> Problem statement: Below are some records; quote exactly the lines from the one that contains "various server environments?" through the one that contains "from SaaS providers.", inclusive, and no others.

____ Available data

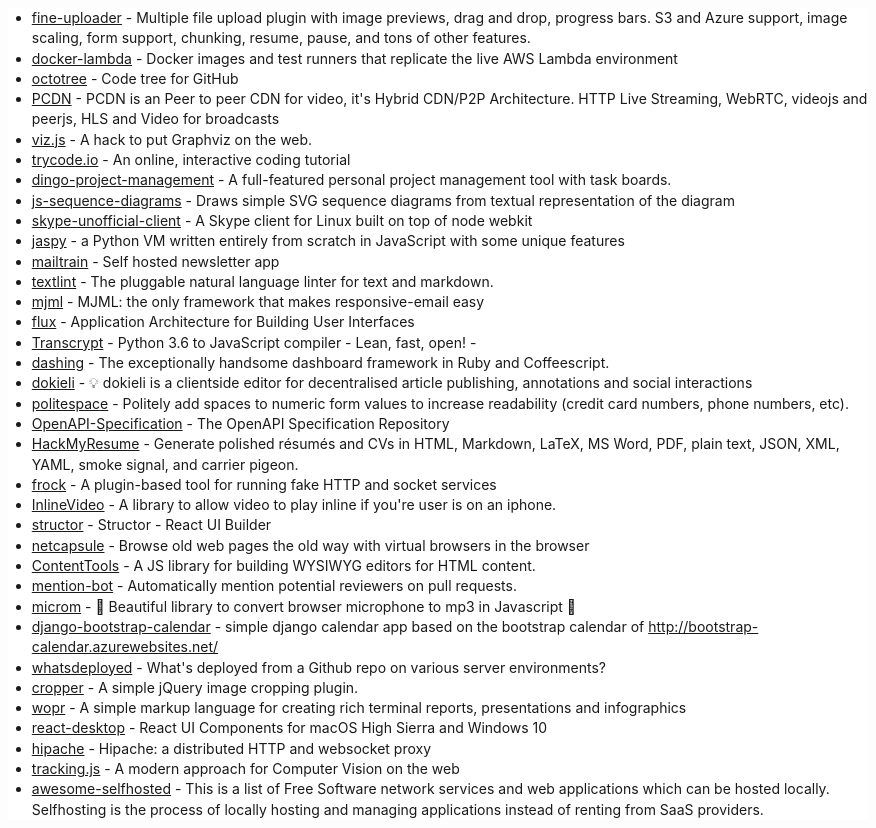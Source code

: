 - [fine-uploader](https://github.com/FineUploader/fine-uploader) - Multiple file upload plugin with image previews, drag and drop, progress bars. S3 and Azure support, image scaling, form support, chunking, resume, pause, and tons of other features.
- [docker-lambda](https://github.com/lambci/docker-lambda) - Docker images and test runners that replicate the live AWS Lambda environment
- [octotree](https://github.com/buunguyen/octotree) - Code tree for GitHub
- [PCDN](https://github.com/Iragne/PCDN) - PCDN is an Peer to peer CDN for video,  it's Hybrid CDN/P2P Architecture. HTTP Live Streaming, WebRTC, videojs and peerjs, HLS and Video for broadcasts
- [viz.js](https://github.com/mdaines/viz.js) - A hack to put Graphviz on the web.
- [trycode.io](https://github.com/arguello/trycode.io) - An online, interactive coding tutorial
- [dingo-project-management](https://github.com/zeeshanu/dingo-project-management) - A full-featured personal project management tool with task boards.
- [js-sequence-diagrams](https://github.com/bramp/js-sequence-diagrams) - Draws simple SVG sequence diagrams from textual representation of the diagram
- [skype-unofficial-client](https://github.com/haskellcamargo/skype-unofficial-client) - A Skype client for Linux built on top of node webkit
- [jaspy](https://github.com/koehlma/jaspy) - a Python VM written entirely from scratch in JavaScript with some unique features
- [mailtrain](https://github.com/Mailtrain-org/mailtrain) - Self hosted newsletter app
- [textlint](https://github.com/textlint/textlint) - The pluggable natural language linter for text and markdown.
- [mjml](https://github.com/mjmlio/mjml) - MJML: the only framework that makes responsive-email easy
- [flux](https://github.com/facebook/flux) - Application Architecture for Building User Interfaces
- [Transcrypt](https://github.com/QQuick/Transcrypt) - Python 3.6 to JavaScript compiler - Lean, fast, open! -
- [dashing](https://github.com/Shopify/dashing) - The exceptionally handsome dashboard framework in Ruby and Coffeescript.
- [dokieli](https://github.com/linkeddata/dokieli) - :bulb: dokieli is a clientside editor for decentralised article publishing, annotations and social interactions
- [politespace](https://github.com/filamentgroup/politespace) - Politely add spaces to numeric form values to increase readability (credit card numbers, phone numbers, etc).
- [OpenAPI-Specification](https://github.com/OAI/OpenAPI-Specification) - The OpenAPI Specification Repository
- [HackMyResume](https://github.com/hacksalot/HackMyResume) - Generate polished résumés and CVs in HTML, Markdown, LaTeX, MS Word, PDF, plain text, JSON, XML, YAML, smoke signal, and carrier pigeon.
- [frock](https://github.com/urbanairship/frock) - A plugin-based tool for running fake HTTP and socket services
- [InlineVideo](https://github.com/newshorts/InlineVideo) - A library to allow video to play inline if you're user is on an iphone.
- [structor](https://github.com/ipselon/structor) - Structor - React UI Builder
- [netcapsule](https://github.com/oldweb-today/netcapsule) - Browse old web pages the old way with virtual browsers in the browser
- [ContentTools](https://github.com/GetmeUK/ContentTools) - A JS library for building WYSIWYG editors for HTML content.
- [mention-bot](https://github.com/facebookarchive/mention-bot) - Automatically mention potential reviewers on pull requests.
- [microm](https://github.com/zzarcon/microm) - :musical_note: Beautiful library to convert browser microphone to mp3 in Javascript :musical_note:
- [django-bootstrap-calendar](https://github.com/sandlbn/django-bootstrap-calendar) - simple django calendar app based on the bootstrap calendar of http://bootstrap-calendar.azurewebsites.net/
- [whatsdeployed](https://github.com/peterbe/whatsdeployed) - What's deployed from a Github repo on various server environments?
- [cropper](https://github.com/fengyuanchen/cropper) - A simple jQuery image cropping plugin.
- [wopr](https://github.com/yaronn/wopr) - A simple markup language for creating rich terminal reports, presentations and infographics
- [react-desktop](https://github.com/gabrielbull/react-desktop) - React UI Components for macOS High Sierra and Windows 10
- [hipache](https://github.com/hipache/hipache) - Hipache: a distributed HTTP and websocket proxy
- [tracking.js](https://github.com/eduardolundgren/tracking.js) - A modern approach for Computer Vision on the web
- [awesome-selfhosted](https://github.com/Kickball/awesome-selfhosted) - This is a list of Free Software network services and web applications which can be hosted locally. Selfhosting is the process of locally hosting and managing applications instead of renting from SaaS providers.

________
____ Available data

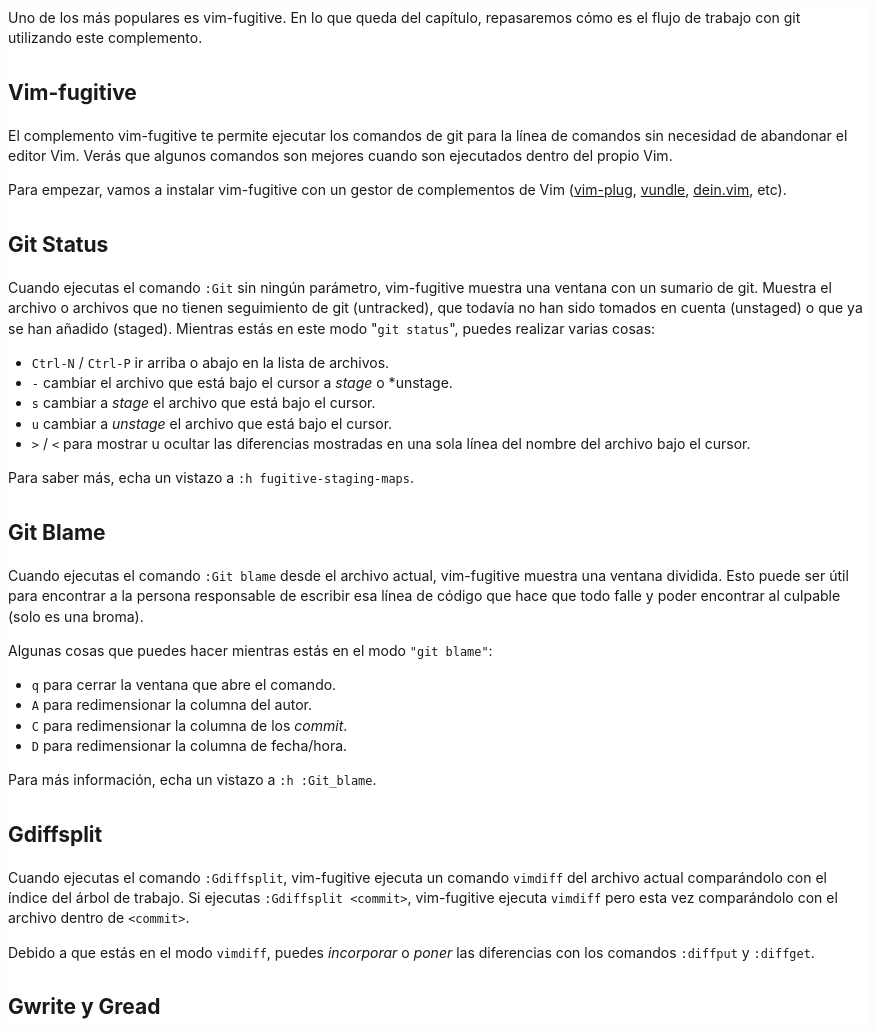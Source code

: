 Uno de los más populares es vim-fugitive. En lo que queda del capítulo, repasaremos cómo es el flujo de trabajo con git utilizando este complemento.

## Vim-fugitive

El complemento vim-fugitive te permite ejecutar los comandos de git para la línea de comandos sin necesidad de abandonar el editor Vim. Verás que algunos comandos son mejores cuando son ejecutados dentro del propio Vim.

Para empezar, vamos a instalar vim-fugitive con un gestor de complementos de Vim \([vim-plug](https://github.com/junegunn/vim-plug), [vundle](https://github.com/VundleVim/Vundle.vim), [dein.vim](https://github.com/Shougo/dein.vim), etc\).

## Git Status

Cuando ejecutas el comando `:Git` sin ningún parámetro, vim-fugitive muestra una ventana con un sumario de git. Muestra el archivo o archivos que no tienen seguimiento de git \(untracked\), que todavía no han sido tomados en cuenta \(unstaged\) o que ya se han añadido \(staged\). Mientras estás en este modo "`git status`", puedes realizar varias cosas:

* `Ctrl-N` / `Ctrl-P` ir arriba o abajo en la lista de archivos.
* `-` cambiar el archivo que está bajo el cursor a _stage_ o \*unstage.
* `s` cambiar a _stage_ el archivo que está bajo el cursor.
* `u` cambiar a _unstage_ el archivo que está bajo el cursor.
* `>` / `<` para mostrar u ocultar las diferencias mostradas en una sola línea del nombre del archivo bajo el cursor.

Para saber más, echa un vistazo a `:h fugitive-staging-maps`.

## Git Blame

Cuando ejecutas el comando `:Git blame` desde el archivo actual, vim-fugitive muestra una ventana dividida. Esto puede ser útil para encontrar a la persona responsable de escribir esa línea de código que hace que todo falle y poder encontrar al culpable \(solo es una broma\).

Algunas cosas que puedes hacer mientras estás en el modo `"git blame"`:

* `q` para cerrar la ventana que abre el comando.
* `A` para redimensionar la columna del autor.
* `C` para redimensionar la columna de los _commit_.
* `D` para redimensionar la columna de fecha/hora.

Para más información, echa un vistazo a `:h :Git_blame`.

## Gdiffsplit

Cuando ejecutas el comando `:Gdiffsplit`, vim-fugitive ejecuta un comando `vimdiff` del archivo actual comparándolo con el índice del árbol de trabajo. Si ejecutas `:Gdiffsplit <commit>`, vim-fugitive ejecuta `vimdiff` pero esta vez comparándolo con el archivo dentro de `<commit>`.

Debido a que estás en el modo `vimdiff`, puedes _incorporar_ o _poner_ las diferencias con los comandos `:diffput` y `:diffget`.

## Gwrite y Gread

________

> Result for this task:
- [whatsdeployed](https://github.com/peterbe/whatsdeployed) - What's deployed from a Github repo on various server environments?
- [cropper](https://github.com/fengyuanchen/cropper) - A simple jQuery image cropping plugin.
- [wopr](https://github.com/yaronn/wopr) - A simple markup language for creating rich terminal reports, presentations and infographics
- [react-desktop](https://github.com/gabrielbull/react-desktop) - React UI Components for macOS High Sierra and Windows 10
- [hipache](https://github.com/hipache/hipache) - Hipache: a distributed HTTP and websocket proxy
- [tracking.js](https://github.com/eduardolundgren/tracking.js) - A modern approach for Computer Vision on the web
- [awesome-selfhosted](https://github.com/Kickball/awesome-selfhosted) - This is a list of Free Software network services and web applications which can be hosted locally. Selfhosting is the process of locally hosting and managing applications instead of renting from SaaS providers.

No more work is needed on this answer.